To comprehensively evaluate the model’s performance in rice enhancer recognition, we adopted a 5-fold cross-validation approach combined with independent testing. Based on the training set and test set constructed in the previous section, during the training phase, the training set is divided into 5 subsets. Each time, 4 subsets are used for model training, and the remaining subset is used to validate the model’s performance. This process is repeated 5 times (once for each subset as the validation set) to optimize the parameters.
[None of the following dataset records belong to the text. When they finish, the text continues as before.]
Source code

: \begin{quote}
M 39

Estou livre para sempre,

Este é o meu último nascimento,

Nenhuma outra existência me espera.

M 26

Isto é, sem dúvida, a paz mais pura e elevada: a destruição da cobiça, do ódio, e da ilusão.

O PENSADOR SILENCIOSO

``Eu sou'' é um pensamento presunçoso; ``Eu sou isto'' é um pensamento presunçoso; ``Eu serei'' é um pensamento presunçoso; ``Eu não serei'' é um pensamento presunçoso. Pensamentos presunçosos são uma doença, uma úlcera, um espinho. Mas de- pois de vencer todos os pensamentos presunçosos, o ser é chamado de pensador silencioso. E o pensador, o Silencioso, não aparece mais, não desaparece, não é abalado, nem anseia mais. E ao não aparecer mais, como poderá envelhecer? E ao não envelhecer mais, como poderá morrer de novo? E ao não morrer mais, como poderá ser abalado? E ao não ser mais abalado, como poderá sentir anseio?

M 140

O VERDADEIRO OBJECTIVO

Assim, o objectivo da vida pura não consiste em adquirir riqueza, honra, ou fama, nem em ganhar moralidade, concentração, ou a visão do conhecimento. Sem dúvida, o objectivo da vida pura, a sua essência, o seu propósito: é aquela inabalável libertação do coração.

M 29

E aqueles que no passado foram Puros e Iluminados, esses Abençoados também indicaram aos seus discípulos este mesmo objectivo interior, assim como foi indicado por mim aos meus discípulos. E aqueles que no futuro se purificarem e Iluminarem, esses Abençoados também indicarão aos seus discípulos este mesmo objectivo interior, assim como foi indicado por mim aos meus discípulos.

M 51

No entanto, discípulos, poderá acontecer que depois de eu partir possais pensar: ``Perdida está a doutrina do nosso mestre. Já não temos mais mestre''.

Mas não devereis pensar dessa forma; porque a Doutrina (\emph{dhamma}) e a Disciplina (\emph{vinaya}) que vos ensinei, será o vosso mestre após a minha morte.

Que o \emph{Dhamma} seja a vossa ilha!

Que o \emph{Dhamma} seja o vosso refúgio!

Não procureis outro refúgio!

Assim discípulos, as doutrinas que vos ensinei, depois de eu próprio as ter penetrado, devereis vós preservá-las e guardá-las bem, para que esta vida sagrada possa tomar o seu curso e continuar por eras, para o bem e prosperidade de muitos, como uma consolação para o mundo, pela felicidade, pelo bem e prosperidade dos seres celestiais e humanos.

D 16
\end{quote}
Finally, the trained model is tested on the independent test set to obtain the prediction results.

The following metrics were selected to evaluate model performance: accuracy (ACC) (Equation 3), Matthews correlation coefficient (MCC) (Equation 4), recall (Sn) (Equation 5), specificity (Sp) (Equation 6), negative predictive value (NPV) (Equation 7), precision (P) (Equation 8), auROC, and auPRC (Grau et al., 2015; Liu M. et al., 2024; Zhu et al., 2024; Huang et al., 2025; Zhang et al., 2025). These metrics measure the classification performance of the model from different perspectives, and they are defined below:

\begin{array}{l} A C C = \frac{T P + T N}{T P + T N + F P + F N} & (3) \end{array}

\begin{array}{l} M C C = \frac{T P \times T N - F P \times F N}{\sqrt{(T P + F P) (T P + F N) (T N + F P) (T N + F N)}} & (4) \end{array}

\begin{array}{l} S n = \frac{T P}{T P + F N} & (5) \end{array}

\begin{array}{l} S p = \frac{T N}{T N + F P} & (6) \end{array}

\begin{array}{l} N P V = \frac{T N}{T N + F N} & (7) \end{array}

\begin{array}{l} P = \frac{T P}{T P + F P} & (8) \end{array}

Where TP represents true positive (TP), TN represents true negative (TN), FP represents false positive (FP), and FN represents false negative (FN). auROC stands for area under the ROC curve, which plots recall (Sn) and false positive rate (FPR) at different thresholds. Values closer to 1 indicate better performance. Similarly, auPRC stands for area under the precision-recall curve, which plots precision (P) and recall (Recall) at different thresholds; higher values closer to 1 indicate better performance.

3 Results and discussions

3.1 Analyzing ML models with pretrained LM feature extraction

The DNABERT-2 large language model employs a dynamic compression algorithm in place of the fixed k-mer window and implements the ALiBi attention mechanism to facilitate full-sequence modeling. Following extensive training on big data, it effectively captures potential feature information within sequences. Leveraging this capability, DNABERT-2 was applied to feature extraction in rice enhancer recognition tasks to evaluate its practical effectiveness in identifying rice enhancers. Simultaneously, the extracted features were entered into five distinct machine learning algorithms for classification purposes; their performances were then compared to identify the most suitable algorithm for future fine-tuning.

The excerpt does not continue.